Function: define-category char docstring &optional table
This function defines a new category, with name char and documentation docstring.

The new category is defined for category table table, which defaults to the current buffer's category table.

Function: category-docstring category &optional table
This function returns the documentation string of category category in category table table.

(category-docstring ?a)
     => "ASCII"
(category-docstring ?l)
     => "Latin"

Function: get-unused-category table
This function returns a category name (a character) which is not currently defined in table. If all possible categories are in use in table, it returns nil.

Function: category-table
This function returns the current buffer's category table.

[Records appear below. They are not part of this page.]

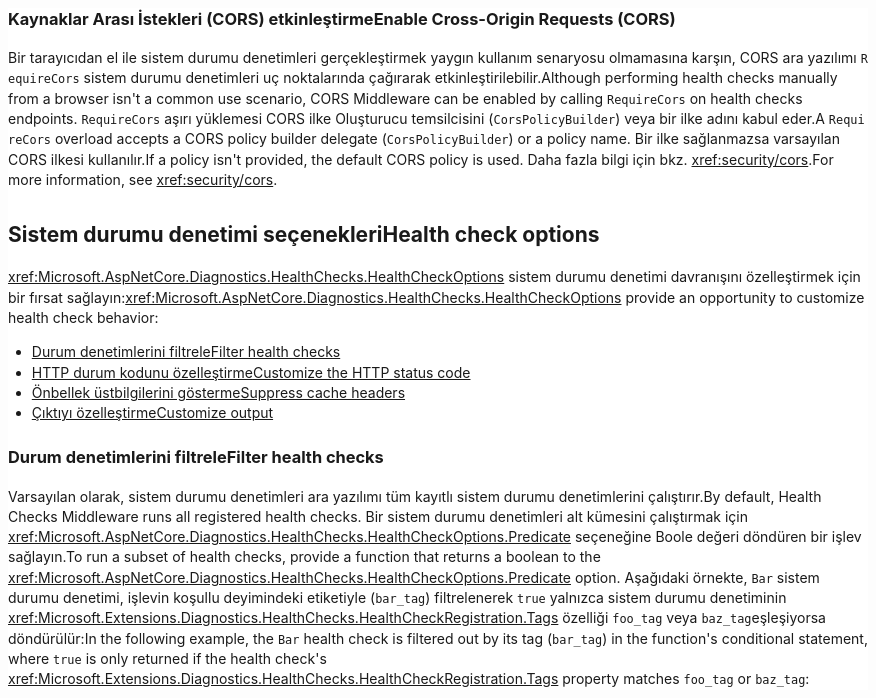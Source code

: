 ### <a name="enable-cross-origin-requests-cors"></a><span data-ttu-id="1b022-178">Kaynaklar Arası İstekleri (CORS) etkinleştirme</span><span class="sxs-lookup"><span data-stu-id="1b022-178">Enable Cross-Origin Requests (CORS)</span></span>

<span data-ttu-id="1b022-179">Bir tarayıcıdan el ile sistem durumu denetimleri gerçekleştirmek yaygın kullanım senaryosu olmamasına karşın, CORS ara yazılımı `RequireCors` sistem durumu denetimleri uç noktalarında çağırarak etkinleştirilebilir.</span><span class="sxs-lookup"><span data-stu-id="1b022-179">Although performing health checks manually from a browser isn't a common use scenario, CORS Middleware can be enabled by calling `RequireCors` on health checks endpoints.</span></span> <span data-ttu-id="1b022-180">`RequireCors` aşırı yüklemesi CORS ilke Oluşturucu temsilcisini (`CorsPolicyBuilder`) veya bir ilke adını kabul eder.</span><span class="sxs-lookup"><span data-stu-id="1b022-180">A `RequireCors` overload accepts a CORS policy builder delegate (`CorsPolicyBuilder`) or a policy name.</span></span> <span data-ttu-id="1b022-181">Bir ilke sağlanmazsa varsayılan CORS ilkesi kullanılır.</span><span class="sxs-lookup"><span data-stu-id="1b022-181">If a policy isn't provided, the default CORS policy is used.</span></span> <span data-ttu-id="1b022-182">Daha fazla bilgi için bkz. <xref:security/cors>.</span><span class="sxs-lookup"><span data-stu-id="1b022-182">For more information, see <xref:security/cors>.</span></span>

## <a name="health-check-options"></a><span data-ttu-id="1b022-183">Sistem durumu denetimi seçenekleri</span><span class="sxs-lookup"><span data-stu-id="1b022-183">Health check options</span></span>

<span data-ttu-id="1b022-184"><xref:Microsoft.AspNetCore.Diagnostics.HealthChecks.HealthCheckOptions> sistem durumu denetimi davranışını özelleştirmek için bir fırsat sağlayın:</span><span class="sxs-lookup"><span data-stu-id="1b022-184"><xref:Microsoft.AspNetCore.Diagnostics.HealthChecks.HealthCheckOptions> provide an opportunity to customize health check behavior:</span></span>

* [<span data-ttu-id="1b022-185">Durum denetimlerini filtrele</span><span class="sxs-lookup"><span data-stu-id="1b022-185">Filter health checks</span></span>](#filter-health-checks)
* [<span data-ttu-id="1b022-186">HTTP durum kodunu özelleştirme</span><span class="sxs-lookup"><span data-stu-id="1b022-186">Customize the HTTP status code</span></span>](#customize-the-http-status-code)
* [<span data-ttu-id="1b022-187">Önbellek üstbilgilerini gösterme</span><span class="sxs-lookup"><span data-stu-id="1b022-187">Suppress cache headers</span></span>](#suppress-cache-headers)
* [<span data-ttu-id="1b022-188">Çıktıyı özelleştirme</span><span class="sxs-lookup"><span data-stu-id="1b022-188">Customize output</span></span>](#customize-output)

### <a name="filter-health-checks"></a><span data-ttu-id="1b022-189">Durum denetimlerini filtrele</span><span class="sxs-lookup"><span data-stu-id="1b022-189">Filter health checks</span></span>

<span data-ttu-id="1b022-190">Varsayılan olarak, sistem durumu denetimleri ara yazılımı tüm kayıtlı sistem durumu denetimlerini çalıştırır.</span><span class="sxs-lookup"><span data-stu-id="1b022-190">By default, Health Checks Middleware runs all registered health checks.</span></span> <span data-ttu-id="1b022-191">Bir sistem durumu denetimleri alt kümesini çalıştırmak için <xref:Microsoft.AspNetCore.Diagnostics.HealthChecks.HealthCheckOptions.Predicate> seçeneğine Boole değeri döndüren bir işlev sağlayın.</span><span class="sxs-lookup"><span data-stu-id="1b022-191">To run a subset of health checks, provide a function that returns a boolean to the <xref:Microsoft.AspNetCore.Diagnostics.HealthChecks.HealthCheckOptions.Predicate> option.</span></span> <span data-ttu-id="1b022-192">Aşağıdaki örnekte, `Bar` sistem durumu denetimi, işlevin koşullu deyimindeki etiketiyle (`bar_tag`) filtrelenerek `true` yalnızca sistem durumu denetiminin <xref:Microsoft.Extensions.Diagnostics.HealthChecks.HealthCheckRegistration.Tags> özelliği `foo_tag` veya `baz_tag`eşleşiyorsa döndürülür:</span><span class="sxs-lookup"><span data-stu-id="1b022-192">In the following example, the `Bar` health check is filtered out by its tag (`bar_tag`) in the function's conditional statement, where `true` is only returned if the health check's <xref:Microsoft.Extensions.Diagnostics.HealthChecks.HealthCheckRegistration.Tags> property matches `foo_tag` or `baz_tag`:</span></span>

Function: category-table-p object
This function returns t if object is a category table, otherwise nil.

Function: standard-category-table
This function returns the standard category table.

Function: copy-category-table &optional table
This function constructs a copy of table and returns it. If table is not supplied (or is nil), it returns a copy of the current category table. Otherwise, an error is signaled if table is not a category table.

Function: set-category-table table
This function makes table the category table for the current buffer. It returns table.

Function: make-category-set categories
This function returns a new category set--a bool-vector--whose initial contents are the categories listed in the string categories. The elements of categories should be category names; the new category set has t for each of those categories, and nil for all other categories.

(make-category-set "al")
     => #&128"\0\0\0\0\0\0\0\0\0\0\0\0\2\20\0\0"

Function: char-category-set char
This function returns the category set for character char. This is the bool-vector which records which categories the character char belongs to. The function char-category-set does not allocate storage, because it returns the same bool-vector that exists in the category table.

(char-category-set ?a)
     => #&128"\0\0\0\0\0\0\0\0\0\0\0\0\2\20\0\0"

Function: category-set-mnemonics category-set
This function converts the category set category-set into a string containing the names of all the categories that are members of the set.

(category-set-mnemonics (char-category-set ?a))
     => "al"

Function: modify-category-entry character category &optional table reset
This function modifies the category set of character in category table table (which defaults to the current buffer's category table).

Normally, it modifies the category set by adding category to it. But if reset is non-nil, then it deletes category instead.